BY MATT TROUTMAN email@example.com
Traverse City Record-Eagle
---- — TRAVERSE CITY — Edward and Sally Kavanaugh planned to spend their retirement hunting and fishing in Ontario’s forests and streams.
The Traverse City couple bought property near Thessalon and completed the long process to establish their Ontario residency. But now they’re nixing their plans and leaving Canada for good after running afoul of its hunting laws.
Turns out Ontario may consider them residents, but its Ministry of Natural Resources does not.
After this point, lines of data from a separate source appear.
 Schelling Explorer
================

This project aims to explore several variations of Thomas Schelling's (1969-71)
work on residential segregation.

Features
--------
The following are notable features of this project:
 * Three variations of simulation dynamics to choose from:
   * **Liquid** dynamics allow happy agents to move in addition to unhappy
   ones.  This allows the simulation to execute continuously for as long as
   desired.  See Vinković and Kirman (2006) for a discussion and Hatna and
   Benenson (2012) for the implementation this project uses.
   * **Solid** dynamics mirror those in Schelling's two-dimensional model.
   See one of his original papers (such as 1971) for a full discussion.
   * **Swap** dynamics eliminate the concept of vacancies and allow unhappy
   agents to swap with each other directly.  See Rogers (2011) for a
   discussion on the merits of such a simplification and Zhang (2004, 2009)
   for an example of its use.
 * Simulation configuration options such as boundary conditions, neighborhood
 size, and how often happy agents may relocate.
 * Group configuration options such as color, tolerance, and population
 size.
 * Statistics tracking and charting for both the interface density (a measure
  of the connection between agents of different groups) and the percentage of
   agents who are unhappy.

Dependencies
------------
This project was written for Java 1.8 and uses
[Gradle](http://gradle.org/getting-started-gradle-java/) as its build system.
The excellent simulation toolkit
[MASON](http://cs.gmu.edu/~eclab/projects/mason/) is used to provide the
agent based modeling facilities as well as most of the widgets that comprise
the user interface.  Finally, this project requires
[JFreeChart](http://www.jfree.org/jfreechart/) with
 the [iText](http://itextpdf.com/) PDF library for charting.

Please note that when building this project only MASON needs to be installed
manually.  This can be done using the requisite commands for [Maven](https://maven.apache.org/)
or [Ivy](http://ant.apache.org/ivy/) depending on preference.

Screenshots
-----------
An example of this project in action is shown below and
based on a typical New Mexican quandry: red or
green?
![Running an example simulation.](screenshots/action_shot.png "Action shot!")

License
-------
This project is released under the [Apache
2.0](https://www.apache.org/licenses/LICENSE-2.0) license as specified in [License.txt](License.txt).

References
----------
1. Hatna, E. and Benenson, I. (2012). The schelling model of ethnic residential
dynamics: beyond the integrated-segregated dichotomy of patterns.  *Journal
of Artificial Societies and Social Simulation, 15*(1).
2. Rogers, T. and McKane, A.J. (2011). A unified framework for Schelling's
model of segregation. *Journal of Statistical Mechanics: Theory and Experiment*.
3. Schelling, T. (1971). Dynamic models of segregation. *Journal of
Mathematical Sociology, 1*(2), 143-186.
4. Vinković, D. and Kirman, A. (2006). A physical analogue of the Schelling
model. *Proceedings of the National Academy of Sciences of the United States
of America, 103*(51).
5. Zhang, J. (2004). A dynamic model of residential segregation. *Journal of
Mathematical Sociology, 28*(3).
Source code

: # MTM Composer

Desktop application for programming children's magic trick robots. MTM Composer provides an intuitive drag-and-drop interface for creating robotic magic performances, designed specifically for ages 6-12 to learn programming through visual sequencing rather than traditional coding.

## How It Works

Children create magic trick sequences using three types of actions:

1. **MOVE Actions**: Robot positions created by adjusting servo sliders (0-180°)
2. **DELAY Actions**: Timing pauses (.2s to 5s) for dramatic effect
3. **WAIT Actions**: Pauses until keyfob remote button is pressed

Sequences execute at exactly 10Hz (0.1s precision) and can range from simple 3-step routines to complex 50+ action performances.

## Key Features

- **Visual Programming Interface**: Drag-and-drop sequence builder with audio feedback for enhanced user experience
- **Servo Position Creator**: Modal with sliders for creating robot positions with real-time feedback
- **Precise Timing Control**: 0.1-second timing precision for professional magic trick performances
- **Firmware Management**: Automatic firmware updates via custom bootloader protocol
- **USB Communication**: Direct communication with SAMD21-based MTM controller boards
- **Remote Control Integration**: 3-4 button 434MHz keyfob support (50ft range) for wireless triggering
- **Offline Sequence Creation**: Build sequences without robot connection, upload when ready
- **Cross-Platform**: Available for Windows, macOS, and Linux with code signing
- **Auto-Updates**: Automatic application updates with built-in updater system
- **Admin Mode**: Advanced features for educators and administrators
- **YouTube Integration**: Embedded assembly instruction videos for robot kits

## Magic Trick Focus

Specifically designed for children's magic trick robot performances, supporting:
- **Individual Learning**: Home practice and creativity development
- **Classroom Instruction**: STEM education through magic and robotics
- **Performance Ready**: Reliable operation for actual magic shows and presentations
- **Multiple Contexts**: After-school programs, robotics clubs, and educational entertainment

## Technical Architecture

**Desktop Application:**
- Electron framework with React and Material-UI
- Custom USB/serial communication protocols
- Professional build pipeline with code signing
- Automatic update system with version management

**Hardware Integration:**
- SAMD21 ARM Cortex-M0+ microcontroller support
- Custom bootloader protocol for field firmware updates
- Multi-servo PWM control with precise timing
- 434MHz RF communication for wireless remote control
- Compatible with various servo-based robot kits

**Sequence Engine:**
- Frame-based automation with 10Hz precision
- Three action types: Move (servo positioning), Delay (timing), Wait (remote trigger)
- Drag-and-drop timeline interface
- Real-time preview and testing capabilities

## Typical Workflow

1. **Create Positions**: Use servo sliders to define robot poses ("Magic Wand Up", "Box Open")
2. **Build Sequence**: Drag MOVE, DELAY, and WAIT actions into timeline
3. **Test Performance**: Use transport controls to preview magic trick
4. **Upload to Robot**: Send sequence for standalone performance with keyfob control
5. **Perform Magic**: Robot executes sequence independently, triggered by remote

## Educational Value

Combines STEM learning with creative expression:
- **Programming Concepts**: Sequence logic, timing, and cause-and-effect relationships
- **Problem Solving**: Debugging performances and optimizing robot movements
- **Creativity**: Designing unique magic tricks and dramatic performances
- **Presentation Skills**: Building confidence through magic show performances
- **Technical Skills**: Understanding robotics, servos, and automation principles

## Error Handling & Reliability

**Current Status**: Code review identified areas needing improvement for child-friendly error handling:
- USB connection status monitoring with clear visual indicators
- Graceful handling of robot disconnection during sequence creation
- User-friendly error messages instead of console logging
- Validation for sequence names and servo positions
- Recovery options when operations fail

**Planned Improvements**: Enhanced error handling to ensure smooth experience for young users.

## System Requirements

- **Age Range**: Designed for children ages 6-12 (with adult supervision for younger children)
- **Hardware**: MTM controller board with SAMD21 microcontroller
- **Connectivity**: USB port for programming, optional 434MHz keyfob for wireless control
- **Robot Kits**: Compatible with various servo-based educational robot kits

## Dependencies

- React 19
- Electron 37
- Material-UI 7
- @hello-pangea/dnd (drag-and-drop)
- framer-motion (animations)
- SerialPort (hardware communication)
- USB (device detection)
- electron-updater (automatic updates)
The difference is expensive — on Oct. 10, an Ontario justice fined them a total of 2,800 Canadian dollars ($2,680) after they pleaded guilty to making false statements on applications for resident hunting and fishing license applications.
“We thought we were totally legal,” Sally Kavanaugh said.
In November 2012, Ontario conservation officers on patrol saw Edward Kavanaugh driving a pickup truck with a Michigan license plate while on a hunt for white-tailed deer. He had resident hunting and fishing licenses -- and his wife had a resident fishing license -- but investigation showed their Ontario residency didn’t meet requirements under the Fish and Wildlife Conservation Act.
Ontario Ministry of Natural Resources spokesman Roch Delorme said the Kavanaughs’ primary residence had to be in Ontario for six months in order apply for a resident hunting or fishing license.
“They can be Canadian citizens and not fall under the definition in the Conservation Act,” Delorme said.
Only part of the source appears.